§ THE TASK
Using "readme" as the search string, find the matching lines below and copy them.

Dataset entries
::::::

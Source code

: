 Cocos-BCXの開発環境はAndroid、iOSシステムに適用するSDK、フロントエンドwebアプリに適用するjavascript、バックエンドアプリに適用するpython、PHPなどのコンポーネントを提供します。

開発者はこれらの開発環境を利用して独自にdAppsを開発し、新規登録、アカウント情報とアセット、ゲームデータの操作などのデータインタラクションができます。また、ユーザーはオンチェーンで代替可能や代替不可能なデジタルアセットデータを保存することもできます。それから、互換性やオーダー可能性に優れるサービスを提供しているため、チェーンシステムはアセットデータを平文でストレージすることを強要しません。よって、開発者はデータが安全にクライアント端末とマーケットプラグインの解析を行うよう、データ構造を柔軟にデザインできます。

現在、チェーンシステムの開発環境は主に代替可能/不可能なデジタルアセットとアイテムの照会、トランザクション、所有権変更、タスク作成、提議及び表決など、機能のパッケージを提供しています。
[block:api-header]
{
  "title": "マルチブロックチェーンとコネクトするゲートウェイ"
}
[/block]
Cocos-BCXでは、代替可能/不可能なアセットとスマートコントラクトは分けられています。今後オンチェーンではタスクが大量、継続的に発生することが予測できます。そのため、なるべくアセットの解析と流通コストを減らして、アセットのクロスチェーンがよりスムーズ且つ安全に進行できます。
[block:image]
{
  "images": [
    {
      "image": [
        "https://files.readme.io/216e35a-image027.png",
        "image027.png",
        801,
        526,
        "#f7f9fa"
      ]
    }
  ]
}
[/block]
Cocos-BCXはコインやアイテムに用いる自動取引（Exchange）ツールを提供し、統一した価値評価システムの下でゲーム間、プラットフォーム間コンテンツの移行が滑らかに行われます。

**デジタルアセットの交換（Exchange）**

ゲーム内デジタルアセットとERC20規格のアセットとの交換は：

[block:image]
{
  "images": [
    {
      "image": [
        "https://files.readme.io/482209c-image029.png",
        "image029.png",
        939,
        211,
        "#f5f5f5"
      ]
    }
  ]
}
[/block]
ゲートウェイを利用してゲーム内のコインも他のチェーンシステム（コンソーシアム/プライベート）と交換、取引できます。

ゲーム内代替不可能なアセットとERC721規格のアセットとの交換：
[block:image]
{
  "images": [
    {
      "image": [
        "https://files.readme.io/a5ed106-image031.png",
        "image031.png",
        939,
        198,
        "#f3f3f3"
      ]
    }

::::::

§ EXERCISE OUTPUT
        "https://files.readme.io/216e35a-image027.png",
        "https://files.readme.io/482209c-image029.png",
        "https://files.readme.io/a5ed106-image031.png",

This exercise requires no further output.